Monday, June 19, 2017

Having Provoked the Nogay, Makhachkala has Opened the Way to the Demise of Daghestan



Paul Goble

            Staunton, June 16 – The authorities in Makhachkala by a series of illegal actions have provoked the Nogay to demand that Moscow enforce the law in their region and to consider copying the Crimean Tatar tactic of a generation ago by opening a tent city in Red Square to force the Kremlin’s hand.

            To the extent the Nogay carry out their threats and attract Moscow’s attention, they will likely open the way to the disintegration of Daghestan, the most ethnically diverse and Muslim republic in the Russian Federation, Mikail Tyobenavullu says, but any blame for that outcome falls on Makhchkala not the Nogay (caucasustimes.com/ru/skolko-ostalos-zhit-dagestanizmu/).

            The 100,000 Turkic Nogay have long been unhappy with the way in which Makhachkala has acted toward them, ignoring their interests and corruptly helping other groups to occupy their lands; but they have been provoked into almost open revolt by the Daghestani authorities’ decisions to do so under the cover of Ramadan.

            Makhachkala clearly believes, the Caucasus Times commentator says, that Moscow will allow it do anything it wants as long as there is no revolt. But the Nogay, by presenting themselves in the role of defenders of Russian law against arbitrariness, have put the center in a difficult position.

            If it defends Makhachkala, then everyone and not just the Nogay will see that law is irrelevant, sending an explosive message to a variety of groups. But if it defends the Nogay, it is difficult to see how “Daghestanism,” the idea of a multi-ethnic republic, or even that republic itself can long survive given how its dominant ethnic groups have behaved toward others.

            In recent weeks, the Nogays have taken two steps to press their legal case: they have organized a roundtable in Moscow in the hopes of attracting the attention of the central media, and they have assembled a 6,000-strong congress uniting the Nogay not only of Daghestan but of neighboring regions of the North Caucasus to demand the Kremlin intervene on their behalf.

            The number of people at the meeting, who held up Nogay, Russian and family flags but not a single Daghestani one responded “a disciplined column rather than just the ordinary residents of the southern portion of the country,” Tyobenavullu says.  Clearly, he says, “’Daghestanism’ as an idea is coming apart at the seams.”

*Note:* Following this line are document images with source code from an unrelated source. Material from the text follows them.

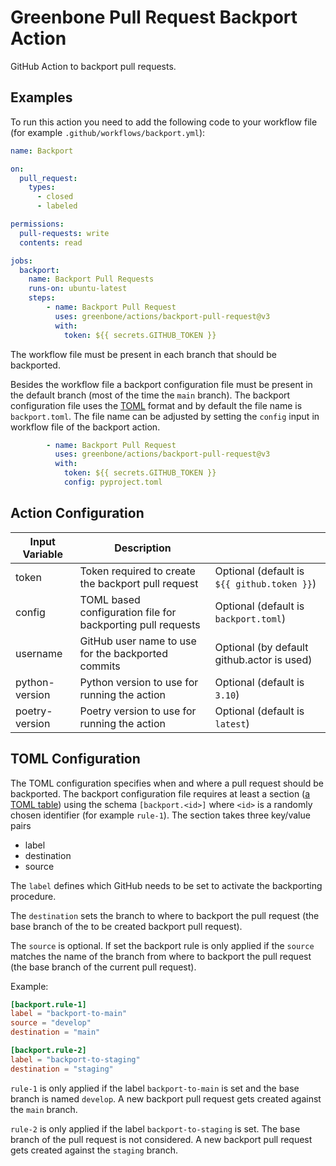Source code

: # Greenbone Pull Request Backport Action

GitHub Action to backport pull requests.

## Examples

To run this action you need to add the following code to your workflow file
(for example `.github/workflows/backport.yml`):

```yml
name: Backport

on:
  pull_request:
    types:
      - closed
      - labeled

permissions:
  pull-requests: write
  contents: read

jobs:
  backport:
    name: Backport Pull Requests
    runs-on: ubuntu-latest
    steps:
        - name: Backport Pull Request
          uses: greenbone/actions/backport-pull-request@v3
          with:
            token: ${{ secrets.GITHUB_TOKEN }}
```

The workflow file must be present in each branch that should be backported.

Besides the workflow file a backport configuration file must be present in the
default branch (most of the time the `main` branch). The backport configuration
file uses the [TOML](https://toml.io/en/) format and by default the file name is
`backport.toml`. The file name can be adjusted by setting the `config` input in
workflow file of the backport action.

```yaml
        - name: Backport Pull Request
          uses: greenbone/actions/backport-pull-request@v3
          with:
            token: ${{ secrets.GITHUB_TOKEN }}
            config: pyproject.toml
```

## Action Configuration

|Input Variable|Description| |
|--------------|-----------|-|
| token          | Token required to create the backport pull request          | Optional (default is `${{ github.token }}`) |
| config         | TOML based configuration file for backporting pull requests | Optional (default is `backport.toml`) |
| username       | GitHub user name to use for the backported commits          | Optional (by default github.actor is used) |
| python-version | Python version to use for running the action                | Optional (default is `3.10`) |
| poetry-version | Poetry version to use for running the action                | Optional (default is `latest`) |

## TOML Configuration

The TOML configuration specifies when and where a pull request should be
backported. The backport configuration file requires at least a section
([a TOML table](https://toml.io/en/v1.0.0#table)) using the schema
`[backport.<id>]` where `<id>` is a randomly chosen identifier (for example
`rule-1`). The section takes three key/value pairs

* label
* destination
* source

The `label` defines which GitHub needs to be set to activate the backporting
procedure.

The `destination` sets the branch to where to backport the pull request (the
base branch of the to be created backport pull request).

The `source` is optional. If set the backport rule is only applied if the
`source` matches the name of the branch from where to backport the pull request
(the base branch of the current pull request).

Example:
```TOML
[backport.rule-1]
label = "backport-to-main"
source = "develop"
destination = "main"

[backport.rule-2]
label = "backport-to-staging"
destination = "staging"
```

`rule-1` is only applied if the label `backport-to-main` is set and the base
branch is named `develop`. A new backport pull request gets created against the
`main` branch.

`rule-2` is only applied if the label `backport-to-staging` is set. The base
branch of the pull request is not considered. A new backport pull request gets
created against the `staging` branch.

            Some Nogays and others in the republic are still afraid to talk about their rights, but others see this as the only defense they have against Makhachkala. And the idea that they should speak up now before corrupt groups in the republic capital trample on their rights is spreading, he says, an indication that the Nogay upsurge is a symptom rather than an isolated event.

            In Russia today, the Caucasus Times writer continues, people are “accustomed to simulate instead of observe the laws” because those who ignore them are the ones who have power.  But the Nogay now have come to feel that they are “the people of the state” and to view those in Makhachkala as the illegal interlopers. 

            That is a big change and means that the Nogay are about to change and quite possibly end Daghestan, setting in train a series of unpredictable events that will destabilize the situation in the North Caucasus more than any event of the last decade or more.